Le contexte national fixe l’ambition : la Programmation pluriannuelle de l’énergie (PPE3) et les grandes orientations climat‑bâtiment incitent à réduire les besoins puis décarboner le chauffage ; l’ADEME rappelle dans ses publications qu’installer une PAC sans massif travaux peut rester défavorable suivant enveloppe (avis expert ADEME sur PDF hébergé par Connaissance des Énergies). Les Chiffres clés de l’énergie situent la part croissante des EnR dans le mix français et donne un cadre macro pour mesurer où se situent les petits installateurs : relais critiques, mais pas détenteurs de la donnée environnementale sur le chantier jusqu’à preuve contraire publiée par le donneur d’ordre.

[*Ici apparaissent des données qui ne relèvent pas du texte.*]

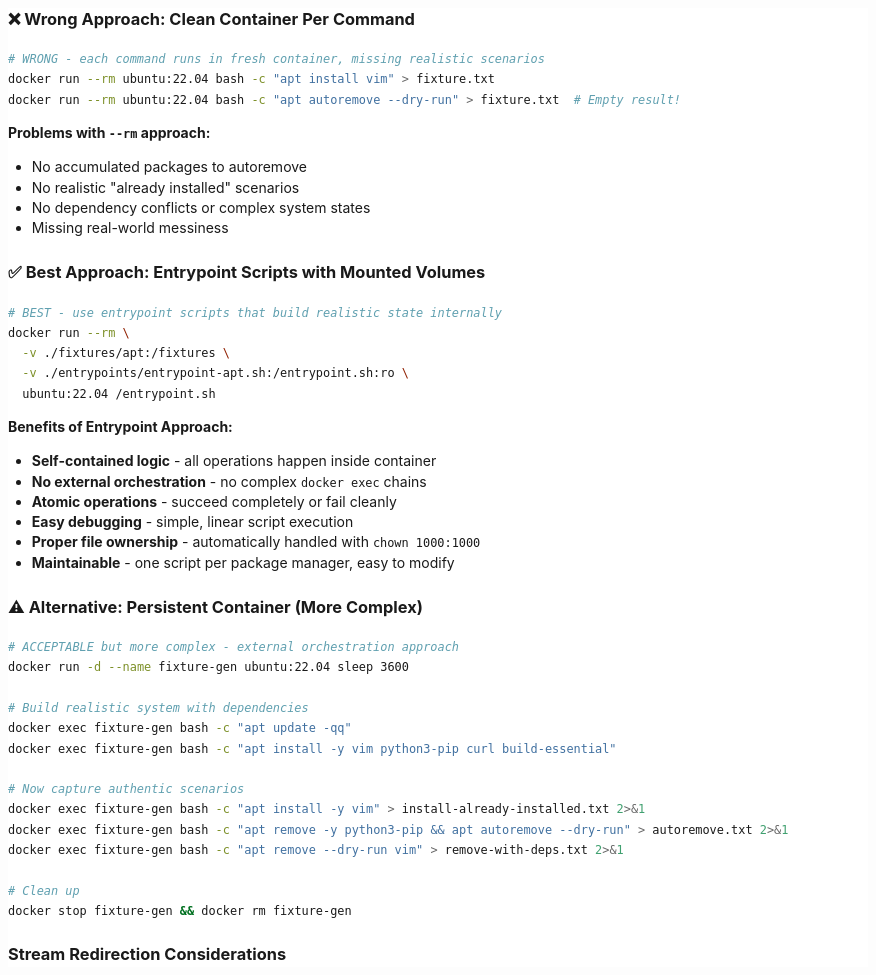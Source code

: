 ### ❌ Wrong Approach: Clean Container Per Command
```bash
# WRONG - each command runs in fresh container, missing realistic scenarios
docker run --rm ubuntu:22.04 bash -c "apt install vim" > fixture.txt
docker run --rm ubuntu:22.04 bash -c "apt autoremove --dry-run" > fixture.txt  # Empty result!
```

**Problems with `--rm` approach:**
- No accumulated packages to autoremove
- No realistic "already installed" scenarios
- No dependency conflicts or complex system states
- Missing real-world messiness

### ✅ Best Approach: Entrypoint Scripts with Mounted Volumes
```bash
# BEST - use entrypoint scripts that build realistic state internally
docker run --rm \
  -v ./fixtures/apt:/fixtures \
  -v ./entrypoints/entrypoint-apt.sh:/entrypoint.sh:ro \
  ubuntu:22.04 /entrypoint.sh
```

**Benefits of Entrypoint Approach:**
- **Self-contained logic** - all operations happen inside container
- **No external orchestration** - no complex `docker exec` chains
- **Atomic operations** - succeed completely or fail cleanly
- **Easy debugging** - simple, linear script execution
- **Proper file ownership** - automatically handled with `chown 1000:1000`
- **Maintainable** - one script per package manager, easy to modify

### ⚠️ Alternative: Persistent Container (More Complex)
```bash
# ACCEPTABLE but more complex - external orchestration approach
docker run -d --name fixture-gen ubuntu:22.04 sleep 3600

# Build realistic system with dependencies
docker exec fixture-gen bash -c "apt update -qq"
docker exec fixture-gen bash -c "apt install -y vim python3-pip curl build-essential"

# Now capture authentic scenarios
docker exec fixture-gen bash -c "apt install -y vim" > install-already-installed.txt 2>&1
docker exec fixture-gen bash -c "apt remove -y python3-pip && apt autoremove --dry-run" > autoremove.txt 2>&1
docker exec fixture-gen bash -c "apt remove --dry-run vim" > remove-with-deps.txt 2>&1

# Clean up
docker stop fixture-gen && docker rm fixture-gen
```

### Stream Redirection Considerations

3. Innovations / partenariats
Sur le périmètre accessible, aucune annonce brevet, levée de fonds ou co‑entreprise n’apparaît ; la « boîte à outils » annoncée sur le site repose sur des qualifications sectorielles (le site revendique notamment label RGE, QualiPAC, assurance décennale). La banque Société Générale est citée une fois dans les relations contractuelles 2020 côté Pappers pour un dossier sociétés classique. L’« innovation » tangible est donc métier : mise en équipe multiservice (hydraulique thermique PV) pour capter une demande de réhabilitation domestique très aidée depuis MaPrimeRénov’ ou, côté chaleur renouvelable collective, dans un écosystème où l’ADEME communique sur le Fonds Chaleur (1 200 projets aidés en 2025 dans son bilan de presse) — hors lien contractuel vérifiable direct avec cette EURL précise.
4. Greenwashing / zones grises
Premier signal chiffré et sourcé : le Registre national des entreprises enregistré comme alerte sous dotation capitale « capitaux propres inférieurs à la moitié du capital social » avec date 20/11/2024 sur la fiche Pappers agrégée. Les annonces société.com reportent par ailleurs une décision de poursuite d’activité du 12/09/2024 malgré un actif net tombé sous le seuil légal de la moitié du capital (2 000 €) — élément de gouvernance financière suivre pour tout partenaire, pas une accusation environnementale.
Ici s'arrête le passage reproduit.